Fifteen years

The legs of a person wearing a black skirt and tights and red shoes with double ankle straps, standing on a grassy lawn in front of a low wall and a blue car
Here’s a picture from 2010. I loved these shoes. But that’s another story.

Earlier today I was on a video call with a new colleague. He asked how long I’d been with our employer. I joined in 2010, I said, started in a regional office, moved to HQ in 2013…

At this point another colleague joined and said, yes, new colleague had been remarking how people either seemed to have joined yesterday or have been around for fifteen years.

Yes, I said, and I’m still wondering when I flipped from the one category into the other, apparently overnight.

Inside, though, I was going, Fifteen years? Really? But yes: the arithmetic is simple, it’s the getting my head around it that’s proving challenging. The anniversary slid past without my noticing a couple of months ago. Somewhere between 2013 and here, I became an old-timer.

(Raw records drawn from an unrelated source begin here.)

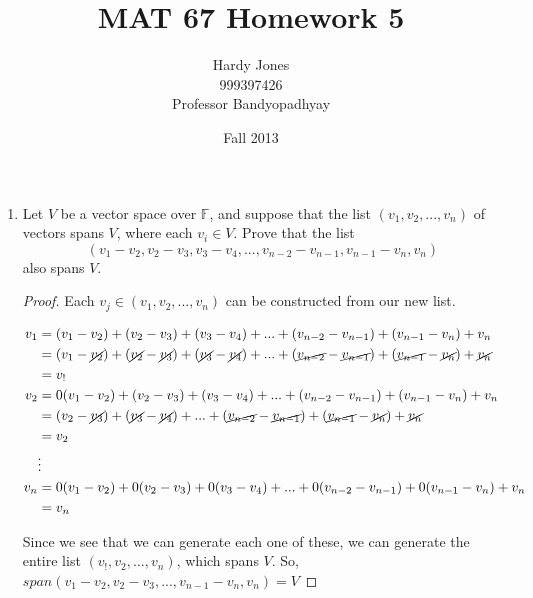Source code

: \documentclass[12pt,letterpaper]{article}
\title{MAT 67 Homework 5\vspace{-2ex}}
\author{Hardy Jones\\
        999397426\\
        Professor Bandyopadhyay\vspace{-2ex}}
\date{Fall 2013}
\begin{document}
  \maketitle

  \begin{enumerate}
    \item
      Let $V$ be a vector space over $\mathbb{F}$,
      and suppose that the list $(v_1, v_2, ..., v_n)$ of vectors spans $V$,
      where each $v_i \in V$.
      Prove that the list 
      \[(v_1 - v_2, v_2 - v_3, v_3 - v_4, ..., v_{n-2} - v_{n-1}, v_{n-1} - v_n, v_n)\]
      also spans $V$.

      \begin{proof}
        Each $v_j \in (v_1, v_2, ..., v_n)$ can be constructed from our new list.

        \begin{align*}
          v_1 &= (v_1 - v_2) + (v_2 - v_3) + (v_3 - v_4) + ... + (v_{n-2} - v_{n-1}) + (v_{n-1} - v_n) + v_n \\
          &= (v_1 - \cancel{v_2}) + (\cancel{v_2} - \cancel{v_3}) + (\cancel{v_3} - \cancel{v_4}) + ... + (\cancel{v_{n-2}} - \cancel{v_{n-1}}) + (\cancel{v_{n-1}} - \cancel{v_n}) + \cancel{v_n} \\
          &= v_! \\
          v_2 &= 0(v_1 - v_2) + (v_2 - v_3) + (v_3 - v_4) + ... + (v_{n-2} - v_{n-1}) + (v_{n-1} - v_n) + v_n \\
          &= (v_2 - \cancel{v_3}) + (\cancel{v_3} - \cancel{v_4}) + ... + (\cancel{v_{n-2}} - \cancel{v_{n-1}}) + (\cancel{v_{n-1}} - \cancel{v_n}) + \cancel{v_n} \\
          &= v_2 \\
          &\vdots \\
          v_n &= 0(v_1 - v_2) + 0(v_2 - v_3) + 0(v_3 - v_4) + ... + 0(v_{n-2} - v_{n-1}) + 0(v_{n-1} - v_n) + v_n \\
          &= v_n
        \end{align*}

        Since we see that we can generate each one of these,
        we can generate the entire list $(v_!, v_2, ..., v_n)$, which spans $V$.
        So, $span(v_1 - v_2, v_2 - v_3, ..., v_{n-1}- v_n, v_n) = V$
      \end{proof}
  \end{enumerate}
\end{document}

Compare the starting point with where I am now, and it’s obvious. I live in a different town, county, region. I look very different – my hair’s gone almost completely white. Come to think of it, I started 2010 with barely any eyebrows, having pulled them out in a bad mental health patch.

I started 2010 as a depressed temp, the confidence knocked out of me by failing to get a job I’d been doing for several months, equally scared of giving myself time to breathe and of finishing any piece of work lest there be nothing more for me to do. It took me a long time to find my feet in the union world. In some ways it seemed like the job I’d been born to do, if only I’d known it existed before, working to change the world for the better every day. In others, I felt like a fraud: too shy, too introverted, too posh, too cynical, too everything, or possibly not everything enough. These days I know what I’m good at, I can see how it serves the movement, and I mostly get to do that.

Things change gradually. Even the big changes – office, job title, team, grade – took a while for me to grow into them. There are a few days that stand out in my memory as having moved me forwards significantly, but so much of it was just turning up, and doing the job, and doing the job, and doing the job day after day, and eventually realising that actually I was pretty good at it.

Outside work, too, things changed gradually. Three books, with a couple of pages written per day, and not every day at that; gradually working up the nerve to put them out into the world myself. Getting confident cycling, first on a trike and then on a bike. Buying a house; having a baby; losing both parents: big changes, those, but again, you get used to them gradually, day by day, living in the new world until you’re at home there. Second chances (there were plenty of jobs I didn’t get); another dance with vocation, parting on better terms this time round. It’s quite a lot, really; when I stop and think about it I’m not so surprised that it’s taken fifteen years to get here.

If I could go back to 2010, if I thought 2010-me would believe me, I’d tell her… Hang in there. It works out better than you could possibly imagine.

But I don’t need to. Because she did.